Counsel: For Plaintiffs, Gata E. Gurr
For Defendants, Asaua Fuimaono
Opinion and Order:
This action came regularly for trial on November 18 and December 3, 1996, to determine the ownership of certain land. The parties were present by their counsel. Plaintiffs claimed that the land is the Soa family’s communal land. Defendants claimed that the land is Tato Vo`a’s individually owned land.
The land at issue, about nine acres and named “Lalovi,” is located in the Village of Vaitogi, American Samoa (“the land”). The land is within the principal site of the original village, lying inland of the present principal site of the village near the seashore. The Soa title is a traditional matai or[31 ASR2d 115] chief of Vaitogi. The Vo`a title, however, originates from the Village of Olosega in the Manu`a Islands. The two families are interrelated by marriage and, though now estranged in no small part by this controversy, through social interchange.
Defendants presented evidence that Vo`a family members, under Tato Vo`a’s direction, occupied and began to cultivate the land in 1946, when the land was entirely virgin bush. They further offered evidence that Vo`a family members were in uninterrupted possession of the land since 1946, gradually cultivated much of the area and presently maintain the plantations there, buried two family members on the land, and now have several permanent residences there.
Plaintiffs introduced evidence that Soa family members began to cultivate the land many years before 1946, at least from the days when the village proper was in this vicinity, and have continually cultivated and maintained the land since those earlier times. Plaintiffs also put forth evidence that defendants can use the land only under Soa’s authority, and that the only Vo`a family member living on the land with Soa’s permission is defendant Vo`a F. Maisa’s sister, Sui, who renders tautua or traditional service to the Soa titleholder, as the sa`o or senior chief of the Soa family, and is Soa’s principal contact with Vo`a family members for participation in Soa faalavelave or family affairs.
Both parties, pursuant to the court’s order, surveyed and offered the land for title registration, respectively by plaintiff Valasi A.P. Petelo as Soa communal land and by defendant Vo`a F. Maisa as his individually owned land. The surveyed areas are quite similar but do differ. No one objected to plaintiffs’ offer to register. Nine persons, most if not all neighbors, objected to defendants’ offer to register. One objector testified, in essence, that he and the other objectors considered the land to be So`a communal land.

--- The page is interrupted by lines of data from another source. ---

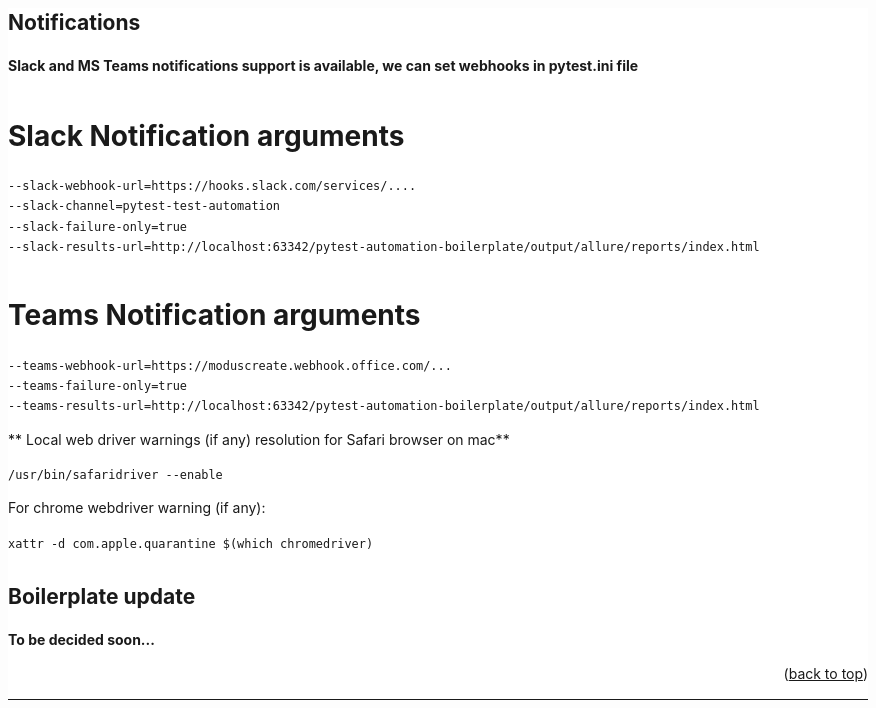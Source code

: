 
Notifications
---------------------
**Slack and MS Teams notifications support is available, we can set webhooks in pytest.ini file**

# Slack Notification arguments
    --slack-webhook-url=https://hooks.slack.com/services/....
    --slack-channel=pytest-test-automation
    --slack-failure-only=true
    --slack-results-url=http://localhost:63342/pytest-automation-boilerplate/output/allure/reports/index.html
# Teams Notification arguments
    --teams-webhook-url=https://moduscreate.webhook.office.com/...
    --teams-failure-only=true
    --teams-results-url=http://localhost:63342/pytest-automation-boilerplate/output/allure/reports/index.html

** Local web driver warnings (if any) resolution for Safari browser on mac**
```shell
/usr/bin/safaridriver --enable
```
For chrome webdriver warning (if any):
```shell
xattr -d com.apple.quarantine $(which chromedriver)
```


Boilerplate update
---------------------
<b>To be decided soon...</b>

<p align="right">(<a href="#about-the-project">back to top</a>)</p>

------------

Defendants contend that the Tato Vo`a-led occupation and cultivation of the land as virgin bush created ownership of the land as the individually owned land of Tato Vo`a and his heirs. Alternatively, they assert that the land has become communal land of the Vo`a family by adverse possession for 30 years.
We are unpersuaded by either of defendants’ legal theories. Defendants’ use of the land is evident and not disputed by plaintiffs. Plaintiffs’ direct use of the land may even have been dormant, at least temporarily, in 1946 and perhaps at other times since. However, we find that the Soa family owned the land as communal land many generations before the Vo`a family came to the land and, essentially used and controlled the land, including the Vo`a family members’ presence there, continuously[31 ASR2d 116] from those early days to the present time. We also find that by reputation in the community the land is recognized as Soa communal land. Hence, we conclude that the land is Soa communal land, not the individually owned land of Tato Vo`a and his heirs.
We further find that the elements of adverse possession are not factually present. While defendants and other Vo`a family members were perhaps in actual, open, and continuous occupancy of the land for the past 30 years, the evidence does not show that their occupancy was exclusive, let alone notorious and hostile. In fact, Sui and her children permanently lived on the land and other Vo`a family members cultivated the land with Soa’s permission. We do doubt that family members, whether by blood or marriage, can adversely possess communal land under the active control of the sa`o of their family, and certainly not without clearly signaling their hostility to trigger the required 30-year period. See Sialega v. Taito, 3 A.S.R.2d 40, 43 (Land & Titles Div. 1986). Therefore, we conclude that the Vo`a family has not acquired communal ownership to the land by adverse possession, and the Soa family’s title remains unaffected by the Vo`a family members’ presence on the land.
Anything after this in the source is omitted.